Citigroup’s large market share of first-time borrowers, a sector that requires more work but pays bigger fees, is one of the reasons behind its success in Latin America, where it is also IFR’s Bond House of the Year.
The bank worked on several first-time issuers from Mexico, a country that is drawing considerable attention amid hopes that reforms will open up its economy and expand the number of borrowers coming to market.
These debut names included miner Fresnillo, autoparts maker Nemak, Grupo Cementos Chihuahua, and offshore oil services company Grupo R.
“If we are not doing well in inaugural deals there is a problem,” said Chris Gilfond, co-head of DCM for Latin America, where Citigroup led 17 debut deals.
While several banks were clearly nipping Citigroup’s heels last year, all with volumes just slightly south of the US institution’s, few could boast the number of deals or the geographical breadth claimed by Citigroup, which led 58 deals from 13 different countries.
“For international bonds we have been number one or two consistently, except in 2010 when the credit crisis caught up with us,” said Gilfond. “We are now back at our running rate – and running on all cylinders.”
The bank not only worked on trades from the region’s largest economies, Brazil and Mexico, but brought issuers based everywhere from Central America and the Caribbean through the Andean region right down to Argentina.
The bank ticked all the right boxes, involving itself not only with large frequent issuers, but also in liability management operations, high-yield corporates and local currency issues in addition to the debut names.

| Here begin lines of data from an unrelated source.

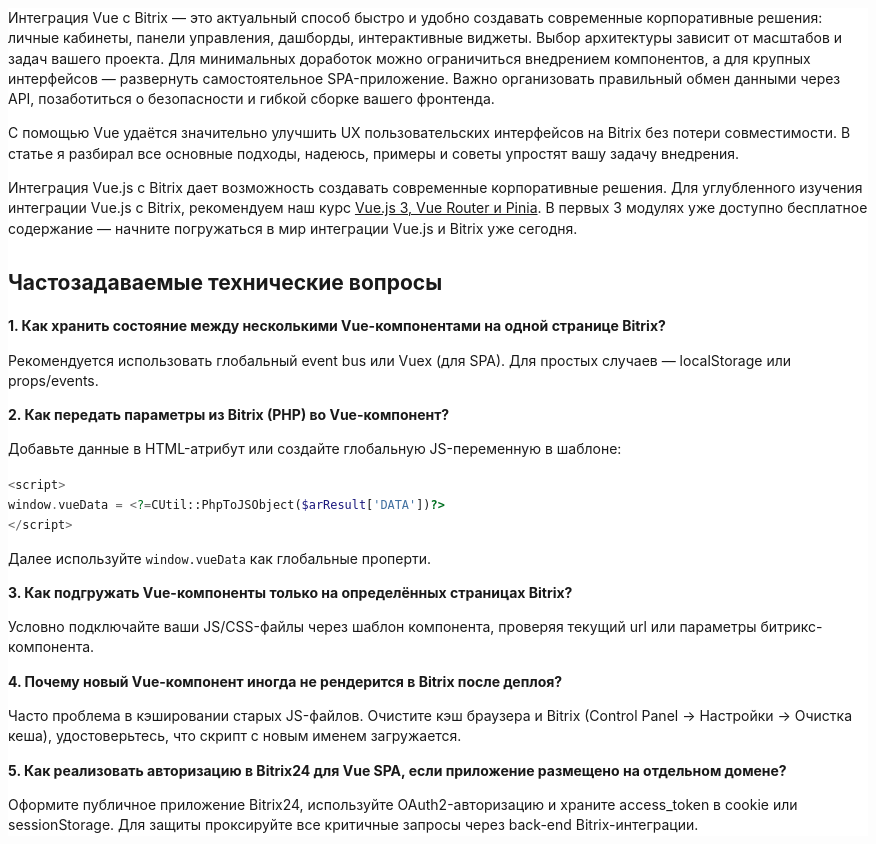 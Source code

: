 Интеграция Vue с Bitrix — это актуальный способ быстро и удобно создавать современные корпоративные решения: личные кабинеты, панели управления, дашборды, интерактивные виджеты. Выбор архитектуры зависит от масштабов и задач вашего проекта. Для минимальных доработок можно ограничиться внедрением компонентов, а для крупных интерфейсов — развернуть самостоятельное SPA-приложение. Важно организовать правильный обмен данными через API, позаботиться о безопасности и гибкой сборке вашего фронтенда.

С помощью Vue удаётся значительно улучшить UX пользовательских интерфейсов на Bitrix без потери совместимости. В статье я разбирал все основные подходы, надеюсь, примеры и советы упростят вашу задачу внедрения.

Интеграция Vue.js с Bitrix дает возможность создавать современные корпоративные решения. Для углубленного изучения интеграции Vue.js с Bitrix, рекомендуем наш курс [Vue.js 3, Vue Router и Pinia](https://purpleschool.ru/course/vuejs?utm_source=knowledgebase&utm_medium=article&utm_campaign=integraciya-vue-s-bitrix-dlya-korporativnyh-reshenij). В первых 3 модулях уже доступно бесплатное содержание — начните погружаться в мир интеграции Vue.js и Bitrix уже сегодня.

## Частозадаваемые технические вопросы

**1. Как хранить состояние между несколькими Vue-компонентами на одной странице Bitrix?**

Рекомендуется использовать глобальный event bus или Vuex (для SPA). Для простых случаев — localStorage или props/events.

**2. Как передать параметры из Bitrix (PHP) во Vue-компонент?**

Добавьте данные в HTML-атрибут или создайте глобальную JS-переменную в шаблоне:
```php
<script>
window.vueData = <?=CUtil::PhpToJSObject($arResult['DATA'])?>
</script>
```
Далее используйте `window.vueData` как глобальные проперти.

**3. Как подгружать Vue-компоненты только на определённых страницах Bitrix?**

Условно подключайте ваши JS/CSS-файлы через шаблон компонента, проверяя текущий url или параметры битрикс-компонента.

**4. Почему новый Vue-компонент иногда не рендерится в Bitrix после деплоя?**

Часто проблема в кэшировании старых JS-файлов. Очистите кэш браузера и Bitrix (Control Panel → Настройки → Очистка кеша), удостоверьтесь, что скрипт с новым именем загружается.

**5. Как реализовать авторизацию в Bitrix24 для Vue SPA, если приложение размещено на отдельном домене?**

Оформите публичное приложение Bitrix24, используйте OAuth2-авторизацию и храните access_token в cookie или sessionStorage. Для защиты проксируйте все критичные запросы через back-end Bitrix-интеграции.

Citigroup certainly kept its hand in the flow business generated by large, frequent issuers, be it the hard to ignore jumbo US$11bn six-tranche trade from Petrobras, which was the largest ever corporate deal from the region, or deals from telecoms company America Movil, one of the region’s most sophisticated borrowers. Trades for the latter included a US$750m three-year floater and a euro tranche in July.
It also worked on America Movil’s dual-listed local peso deal, which opened the market to a broader set of investors and addressed the liquidity concerns that had long plagued the asset class.
Citigroup also made considerable inroads in taking LatAm borrowers to Asia, where it helped price several debut euroyens for Chilean issuers. These included Banco de Chile and Banco de Estado, which became the first issuer from the country to tap yen in recent years.
In Asia, Citigroup was at the heart of a number of landmark transactions, no more so than Vedanta Resources’ US$1.7bn dual-tranche trade in May, the biggest ever high-yield corporate bond from the region, outside of Japan.
Besides the impressive size, the bond also contrasted with the response Vedanta received from the US institutional loan market just weeks earlier. While loan investors were demanding higher pricing, bond buyers seemed interested even as the company tightened the deal.
The transaction comprised a US$1.2bn 5.5-year tranche, priced at 6.00%, and a US$500m 10-year portion at 7.125%.
Citigroup also made headway with the big Chinese state-owned enterprises. It was global co-ordinator on a string of deals, including two for Sinopec, one of which was the largest US dollar and euro dual-currency offering from China; Sinochem, which was the first perpetual deal from a wholly-owned state-owned corporate from Asia; and CNPC, a US$2bn triple-trancher.
“We’ve got a very solid position in the state-owned space,” said Adrian Khoo, co-head of Asia debt origination.
As it did elsewhere in the world, Citigroup was a leader when it came to debut transactions from Asia, making its mark with several inaugural deals for corporates, including State Grid Corporation of China, Bharti Airtel, SK Innovation and CIFI Holdings.
But Citigroup is not dependent on one sector or one country. “We’re running a balanced portfolio,” said Khoo.